Josef Salomonovic, sobrevivente do campo de concentração que viajou para prestar depoimento no julgamento, tinha apenas seis anos quando seu pai foi morto a tiros em Stutthof em setembro de 1944.

"Ela é indiretamente culpada", disse ele a jornalistas no tribunal em dezembro do ano passado.

"Mesmo que ela apenas tenha ficado sentada no escritório e carimbado a certidão de óbito do meu pai."

Outro sobrevivente, Manfred Goldberg, disse que sua única decepção foi que a sentença de dois anos com suspensão de pena "parece ser um erro".

"Ninguém em sã consciência mandaria uma pessoa de 97 anos para a prisão, mas a pena deveria refletir a gravidade dos crimes", afirmou.

"Se um ladrão de lojas é condenado a dois anos, como pode alguém condenado por cumplicidade em 10 mil assassinatos receber a mesma pena?"

Casos de crimes nazistas desde 2011

- John Demjanjuk — preso em 2011 por cinco anos por participação no assassinato de mais de 28 mil judeus no campo de extermínio de Sobibor, mas foi solto enquanto aguardava recurso, e morreu no ano seguinte aos 91 anos.





- Oskar Gröning — o "contador de Auschwitz", condenado em 2015 como cúmplice do assassinato de 300 mil judeus. Ele nunca foi preso. Morreu em 2018, aos 96 anos, durante o processo de apelação.

- Reinhold Hanning — ex-guarda da SS em Auschwitz condenado por ajudar a cometer assassinato em massa em junho de 2016, mas morreu um ano depois, aos 95 anos, com recursos ainda pendentes.

- Friedrich Karl Berger — ex-guarda do campo de concentração de Neuengamme, deportado dos Estados Unidos para a Alemanha em fevereiro de 2021, aos 95 anos.
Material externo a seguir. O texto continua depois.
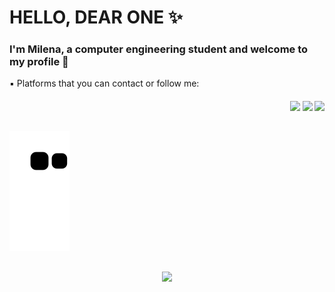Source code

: <h1> HELLO, DEAR ONE ✨</h1>

<h3>  I'm Milena, a computer engineering student and welcome to my profile 💙 </h3>

<div> 
  ▪️ Platforms that you can contact or follow me:
  <h4 align = "end">
  <a href="https://instagram.com/mhsilverio" target="_blank"><img src="https://img.shields.io/badge/-Instagram-%23E4405F?style=for-the-badge&logo=instagram&logoColor=white" target="_blank"></a>
    <a href="https://www.linkedin.com/in/milenasilvério" target="_blank"><img src="https://img.shields.io/badge/-LinkedIn-%230077B5?style=for-the-badge&logo=linkedin&logoColor=white" target="_blank"></a> 
  <a href = "mailto:milenahsilverio@gmail.com"><img src="https://img.shields.io/badge/-Gmail-%23333?style=for-the-badge&logo=gmail&logoColor=white" target="_blank"></a>
</h4>
</div>  

##
<div> 
  
![Snake animation](https://github.com/mhsilverio/mhsilverio/blob/output/github-contribution-grid-snake.svg)
</div>
  
##
<div align="center">
  <a href="https://github.com/mhsilverio">
  <img height="180em" src="https://github-readme-stats.vercel.app/api/top-langs/?username=mhsilverio&layout=compact&langs_count=7&theme=dracula"/>
</div> 
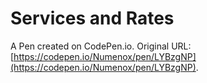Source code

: # Services and Rates

A Pen created on CodePen.io. Original URL: [https://codepen.io/Numenox/pen/LYBzgNP](https://codepen.io/Numenox/pen/LYBzgNP).

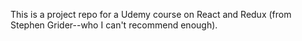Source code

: 

This is a project repo for a Udemy course on React and Redux (from Stephen Grider--who I can't recommend enough).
Os promotores alemães retiraram as acusações contra ele, e seu destino atual é desconhecido.

- Josef S — preso por cinco anos em junho de 2022 por ajudar no assassinato de mais de 3,5 mil prisioneiros no campo de concentração de Sachsenhausen. Com 101 anos, ele é a pessoa mais velha a ser condenada por crimes de guerra da era nazista na Alemanha, mas devido à idade e problemas de saúde é improvável que passe algum tempo na prisão.





O julgamento de Furchner pode ser o último a acontecer na Alemanha sobre crimes da era nazista, embora alguns casos ainda estejam sendo investigados.

Dois outros casos foram a tribunal nos últimos anos por crimes nazistas cometidos em Stutthof.

No ano passado, um ex-guarda do campo foi declarado inapto para julgamento, embora o tribunal tenha dito que havia um "alto grau de probabilidade" de que ele fosse culpado de cumplicidade.

Em 2020, outro guarda da SS do campo de concentração, Bruno Dey, foi condenado a dois anos de prisão com suspensão de pena por cumplicidade no assassinato de mais de 5 mil prisioneiros.